22% of consumers say they would leave a financial institution if an employee was the center of a scandal, such as sexual harassment or fraud
ATLANTA, Nov. 16, 2020 – York Public Relations, the nation’s only crisis PR firm dedicated exclusively to mitigating crises for financial institutions and fintechs, today revealed that nearly one-quarter (22%) of U.S. consumers would end a relationship with a financial institution if an employee was involved in an organizational misdeed, such as a sexual harassment scandal or fraud.
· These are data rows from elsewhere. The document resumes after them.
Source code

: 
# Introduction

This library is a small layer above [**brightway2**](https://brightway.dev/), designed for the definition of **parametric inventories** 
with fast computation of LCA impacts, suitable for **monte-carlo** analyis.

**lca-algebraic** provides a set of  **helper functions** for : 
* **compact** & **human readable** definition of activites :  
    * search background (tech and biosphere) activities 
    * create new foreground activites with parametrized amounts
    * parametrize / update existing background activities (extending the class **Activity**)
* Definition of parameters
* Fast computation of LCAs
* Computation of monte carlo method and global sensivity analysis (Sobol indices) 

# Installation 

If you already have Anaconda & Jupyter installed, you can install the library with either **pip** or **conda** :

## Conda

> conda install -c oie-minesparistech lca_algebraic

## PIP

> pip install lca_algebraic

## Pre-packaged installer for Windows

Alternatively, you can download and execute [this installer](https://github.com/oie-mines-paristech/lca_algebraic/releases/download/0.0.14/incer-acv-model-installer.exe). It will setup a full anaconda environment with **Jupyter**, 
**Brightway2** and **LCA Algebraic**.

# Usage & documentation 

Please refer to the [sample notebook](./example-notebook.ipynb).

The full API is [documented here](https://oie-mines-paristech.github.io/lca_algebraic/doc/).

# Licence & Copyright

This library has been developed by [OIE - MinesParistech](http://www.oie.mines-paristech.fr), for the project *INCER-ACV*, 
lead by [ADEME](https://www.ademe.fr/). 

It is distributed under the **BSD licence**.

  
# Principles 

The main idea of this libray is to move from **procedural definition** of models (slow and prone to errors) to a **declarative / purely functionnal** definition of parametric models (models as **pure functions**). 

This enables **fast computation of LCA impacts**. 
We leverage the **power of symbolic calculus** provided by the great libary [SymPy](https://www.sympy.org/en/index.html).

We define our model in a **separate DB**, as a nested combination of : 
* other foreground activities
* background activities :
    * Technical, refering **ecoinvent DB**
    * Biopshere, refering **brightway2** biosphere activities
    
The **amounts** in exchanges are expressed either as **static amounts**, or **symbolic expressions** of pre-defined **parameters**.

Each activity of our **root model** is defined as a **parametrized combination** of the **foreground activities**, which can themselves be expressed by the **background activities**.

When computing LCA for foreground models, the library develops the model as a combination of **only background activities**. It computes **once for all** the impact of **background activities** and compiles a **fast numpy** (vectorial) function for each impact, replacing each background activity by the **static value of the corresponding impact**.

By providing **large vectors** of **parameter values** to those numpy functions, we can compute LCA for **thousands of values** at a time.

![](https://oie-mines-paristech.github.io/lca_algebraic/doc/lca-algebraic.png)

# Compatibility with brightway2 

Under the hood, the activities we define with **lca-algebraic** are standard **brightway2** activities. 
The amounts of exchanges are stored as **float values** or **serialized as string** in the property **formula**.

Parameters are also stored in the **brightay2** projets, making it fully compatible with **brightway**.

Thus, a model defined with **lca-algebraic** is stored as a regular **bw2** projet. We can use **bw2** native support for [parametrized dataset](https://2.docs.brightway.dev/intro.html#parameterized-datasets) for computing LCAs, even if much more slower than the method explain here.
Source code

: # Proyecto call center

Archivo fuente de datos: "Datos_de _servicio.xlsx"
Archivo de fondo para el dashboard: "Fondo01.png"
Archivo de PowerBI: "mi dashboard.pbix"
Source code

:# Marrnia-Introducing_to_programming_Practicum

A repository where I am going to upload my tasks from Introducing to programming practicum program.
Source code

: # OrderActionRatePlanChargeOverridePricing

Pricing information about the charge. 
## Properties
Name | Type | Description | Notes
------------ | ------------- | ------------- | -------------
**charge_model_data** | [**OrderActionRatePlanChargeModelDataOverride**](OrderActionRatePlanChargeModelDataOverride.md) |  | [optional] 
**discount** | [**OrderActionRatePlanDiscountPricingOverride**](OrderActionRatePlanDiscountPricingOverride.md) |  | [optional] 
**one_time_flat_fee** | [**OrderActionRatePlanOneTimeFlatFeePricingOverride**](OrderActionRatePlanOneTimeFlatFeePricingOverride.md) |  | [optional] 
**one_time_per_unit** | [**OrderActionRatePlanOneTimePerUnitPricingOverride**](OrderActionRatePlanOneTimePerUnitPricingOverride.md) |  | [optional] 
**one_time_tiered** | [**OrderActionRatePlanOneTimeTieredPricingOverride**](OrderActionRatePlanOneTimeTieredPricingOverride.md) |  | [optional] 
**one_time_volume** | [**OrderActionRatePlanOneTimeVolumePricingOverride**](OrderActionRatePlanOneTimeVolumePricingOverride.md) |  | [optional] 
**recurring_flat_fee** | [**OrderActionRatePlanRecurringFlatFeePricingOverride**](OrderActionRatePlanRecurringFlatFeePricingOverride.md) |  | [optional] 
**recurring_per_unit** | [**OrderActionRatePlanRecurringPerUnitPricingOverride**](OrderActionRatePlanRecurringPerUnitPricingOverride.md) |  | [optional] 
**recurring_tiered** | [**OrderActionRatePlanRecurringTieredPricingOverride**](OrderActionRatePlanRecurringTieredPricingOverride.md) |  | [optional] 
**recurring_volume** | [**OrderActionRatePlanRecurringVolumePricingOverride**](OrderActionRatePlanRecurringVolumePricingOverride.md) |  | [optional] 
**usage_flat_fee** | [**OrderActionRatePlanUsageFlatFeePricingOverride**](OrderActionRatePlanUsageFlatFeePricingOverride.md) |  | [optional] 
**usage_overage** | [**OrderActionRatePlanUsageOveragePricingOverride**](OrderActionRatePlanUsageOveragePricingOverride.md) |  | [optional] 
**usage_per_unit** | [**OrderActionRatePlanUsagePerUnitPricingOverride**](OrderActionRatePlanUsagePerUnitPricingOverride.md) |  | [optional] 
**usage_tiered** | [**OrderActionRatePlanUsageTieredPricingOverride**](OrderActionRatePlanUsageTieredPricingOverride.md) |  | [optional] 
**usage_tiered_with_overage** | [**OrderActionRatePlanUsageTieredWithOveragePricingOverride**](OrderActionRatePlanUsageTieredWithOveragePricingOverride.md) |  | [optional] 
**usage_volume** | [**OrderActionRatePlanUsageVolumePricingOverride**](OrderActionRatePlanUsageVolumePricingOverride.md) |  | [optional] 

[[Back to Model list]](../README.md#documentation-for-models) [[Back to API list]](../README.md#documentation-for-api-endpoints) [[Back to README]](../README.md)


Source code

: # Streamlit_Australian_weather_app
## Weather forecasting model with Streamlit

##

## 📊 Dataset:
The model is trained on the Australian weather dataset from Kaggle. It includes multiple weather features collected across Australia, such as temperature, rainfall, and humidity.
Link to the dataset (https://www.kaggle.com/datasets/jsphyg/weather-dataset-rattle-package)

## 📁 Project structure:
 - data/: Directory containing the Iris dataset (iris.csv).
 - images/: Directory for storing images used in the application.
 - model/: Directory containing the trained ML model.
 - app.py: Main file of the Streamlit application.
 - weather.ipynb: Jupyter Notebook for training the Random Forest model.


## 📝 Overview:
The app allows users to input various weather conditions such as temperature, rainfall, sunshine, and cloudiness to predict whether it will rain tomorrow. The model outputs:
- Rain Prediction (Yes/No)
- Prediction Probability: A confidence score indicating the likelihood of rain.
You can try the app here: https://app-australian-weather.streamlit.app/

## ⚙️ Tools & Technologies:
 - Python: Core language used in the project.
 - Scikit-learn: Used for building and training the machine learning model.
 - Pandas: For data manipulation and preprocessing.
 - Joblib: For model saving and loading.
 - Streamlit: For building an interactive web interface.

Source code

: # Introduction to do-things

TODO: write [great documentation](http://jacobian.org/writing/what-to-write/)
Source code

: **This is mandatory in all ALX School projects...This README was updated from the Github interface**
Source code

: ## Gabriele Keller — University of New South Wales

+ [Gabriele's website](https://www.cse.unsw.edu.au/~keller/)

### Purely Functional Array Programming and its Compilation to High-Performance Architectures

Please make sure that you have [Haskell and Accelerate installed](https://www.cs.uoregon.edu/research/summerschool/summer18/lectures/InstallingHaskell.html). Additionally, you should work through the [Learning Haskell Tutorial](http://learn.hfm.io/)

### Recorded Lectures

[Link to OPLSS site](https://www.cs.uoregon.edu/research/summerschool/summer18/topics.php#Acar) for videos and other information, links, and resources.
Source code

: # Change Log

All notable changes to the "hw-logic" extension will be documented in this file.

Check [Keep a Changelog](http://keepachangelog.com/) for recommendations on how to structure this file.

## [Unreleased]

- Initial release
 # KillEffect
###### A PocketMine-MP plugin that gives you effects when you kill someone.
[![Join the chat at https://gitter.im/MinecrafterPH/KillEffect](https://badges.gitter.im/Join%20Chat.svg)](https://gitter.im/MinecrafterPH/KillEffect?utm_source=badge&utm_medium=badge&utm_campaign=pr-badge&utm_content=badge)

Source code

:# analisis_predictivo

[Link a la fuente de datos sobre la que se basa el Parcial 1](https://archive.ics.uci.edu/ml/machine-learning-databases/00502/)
The survey was conducted online by The Harris Poll on behalf of York Public Relations, garnering responses from 2,053 U.S. adults age 18 and older.
According to the findings, younger consumers tend to be more turned off by organizational misdeeds with 26% each of Gen Z (ages 18-26) and Millennials (ages 24-39) that would break up with their financial institution, compared to Boomers at 16%.
In addition to the reputational damage and potential customer retention challenges, scandals that result in lawsuits can be costly. According to one law firm, employment lawsuits, which include sexual harassment claims, cost organizations an average of $200,000, with $80,000 towards the employer’s attorneys’ fees, $80,000 for the employee’s attorneys’ fees and $40,000 in a settlement to the employee.
Additionally, approximately 10% of discrimination and wrongful termination cases result in a $1 million settlement. Litigation costs are also rising, with some estimates as high as a 9% increase each year. Add to this the fact that most courts rule in favor of the employee, the damage can be extraordinarily expensive.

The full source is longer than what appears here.